●アンジェス(株):2022/08/08 08:38
高用量製剤による第1/2相臨床試験は、更に有効性を高める必要があるとして、2021年8月から筋肉投与と皮内投与の2種類で開始され、2021年11月に接種が完了しています。
大阪大学とアンジェスによる新型コロナワクチンの共同開発に、ダイセル社が2020年3月13日にいち早く共同参画していますが、無針デバイス(アクトランザ・ラボ)を活用した企業治験が開始されたのは2021年8月からです。その理由としては、アクトランザ・ラボによる動物を対象とした前臨床は2019年段階で終了し、同年12月には研究論文も発表されたのですが、アンジェスによる企業治験の前にヒトを対象とした医師主導の治験が必要でした。

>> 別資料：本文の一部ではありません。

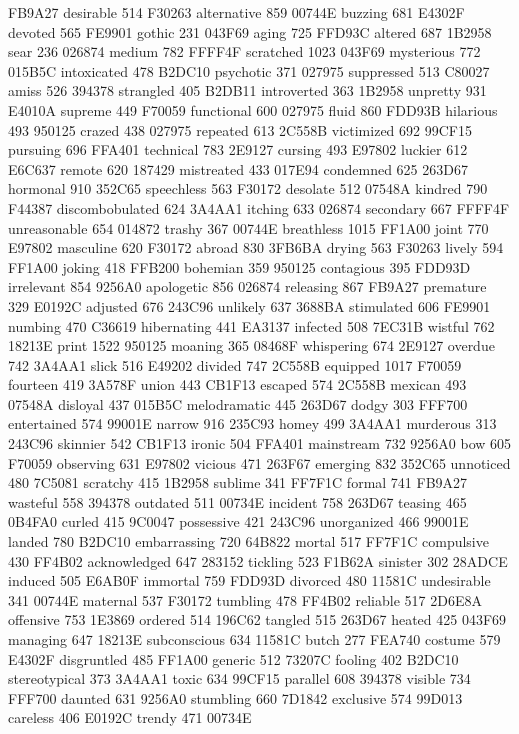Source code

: FB9A27 desirable 514 F30263 alternative 859 00744E buzzing 681 E4302F
devoted 565 FE9901 gothic 231 043F69 aging 725 FFD93C altered 687
1B2958 sear 236 026874 medium 782 FFFF4F scratched 1023 043F69
mysterious 772 015B5C intoxicated 478 B2DC10 psychotic 371 027975
suppressed 513 C80027 amiss 526 394378 strangled 405 B2DB11 introverted
363 1B2958 unpretty 931 E4010A supreme 449 F70059 functional 600 027975
fluid 860 FDD93B hilarious 493 950125 crazed 438 027975 repeated 613
2C558B victimized 692 99CF15 pursuing 696 FFA401 technical 783 2E9127
cursing 493 E97802 luckier 612 E6C637 remote 620 187429 mistreated 433
017E94 condemned 625 263D67 hormonal 910 352C65 speechless 563 F30172
desolate 512 07548A kindred 790 F44387 discombobulated 624 3A4AA1
itching 633 026874 secondary 667 FFFF4F unreasonable 654 014872 trashy
367 00744E breathless 1015 FF1A00 joint 770 E97802 masculine 620 F30172
abroad 830 3FB6BA drying 563 F30263 lively 594 FF1A00 joking 418 FFB200
bohemian 359 950125 contagious 395 FDD93D irrelevant 854 9256A0
apologetic 856 026874 releasing 867 FB9A27 premature 329 E0192C
adjusted 676 243C96 unlikely 637 3688BA stimulated 606 FE9901 numbing
470 C36619 hibernating 441 EA3137 infected 508 7EC31B wistful 762
18213E print 1522 950125 moaning 365 08468F whispering 674 2E9127
overdue 742 3A4AA1 slick 516 E49202 divided 747 2C558B equipped 1017
F70059 fourteen 419 3A578F union 443 CB1F13 escaped 574 2C558B mexican
493 07548A disloyal 437 015B5C melodramatic 445 263D67 dodgy 303 FFF700
entertained 574 99001E narrow 916 235C93 homey 499 3A4AA1 murderous 313
243C96 skinnier 542 CB1F13 ironic 504 FFA401 mainstream 732 9256A0 bow
605 F70059 observing 631 E97802 vicious 471 263F67 emerging 832 352C65
unnoticed 480 7C5081 scratchy 415 1B2958 sublime 341 FF7F1C formal 741
FB9A27 wasteful 558 394378 outdated 511 00734E incident 758 263D67
teasing 465 0B4FA0 curled 415 9C0047 possessive 421 243C96 unorganized
466 99001E landed 780 B2DC10 embarrassing 720 64B822 mortal 517 FF7F1C
compulsive 430 FF4B02 acknowledged 647 283152 tickling 523 F1B62A
sinister 302 28ADCE induced 505 E6AB0F immortal 759 FDD93D divorced 480
11581C undesirable 341 00744E maternal 537 F30172 tumbling 478 FF4B02
reliable 517 2D6E8A offensive 753 1E3869 ordered 514 196C62 tangled 515
263D67 heated 425 043F69 managing 647 18213E subconscious 634 11581C
butch 277 FEA740 costume 579 E4302F disgruntled 485 FF1A00 generic 512
73207C fooling 402 B2DC10 stereotypical 373 3A4AA1 toxic 634 99CF15
parallel 608 394378 visible 734 FFF700 daunted 631 9256A0 stumbling 660
7D1842 exclusive 574 99D013 careless 406 E0192C trendy 471 00734E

このアクトランザ・ラボを使用した医師主導の臨床試験は大阪大学医学部附属病院の感染制御部長の朝野先生が責任者となって、日本医療研究開発機構(AMED)の助成を受けて実施されたものです。この研究の背景としては、核酸ワクチンの一つであるDNAワクチンはパンデミック感染症に対する迅速に製造できるワクチンとして期待されていますが、ワクチンを細胞内に効率よくDNAワクチンを送達させることが一つの課題となっていたのです。そこで、ダイセル社の新規無針投与デバイス(アクトランザ・ラボ)を用いた治験で、より効果的なワクチンの実現を目指して医師主導の治験に取り組んだのです。
こうした取り組みの上に立って、2021年8月から高用量製剤による第1/2相臨床試験の中で、筋肉接種と併せてアクトランザ・ラボによる皮内接種が取り組まれたのです。この投与量を増やした治験結果については、緊急有害事象の発生率や、免疫原性の測定に関する中間報告は時間枠が13週なので、中間発表は可能であったと思いますが、当局側と今後の取り組みについて協議した上での発表となるので、タイミングとしては、二次的成果指標を含む最終的な分析報告を待って報告されるのではないかと思います。
いずれにせよ、WHOが推奨している海外の分析機関に依頼している治験報告は、もうすぐだと思います。親ワクチンの承認につながる次のステップに進むことが可能となる治験結果であることを望みたいと思います。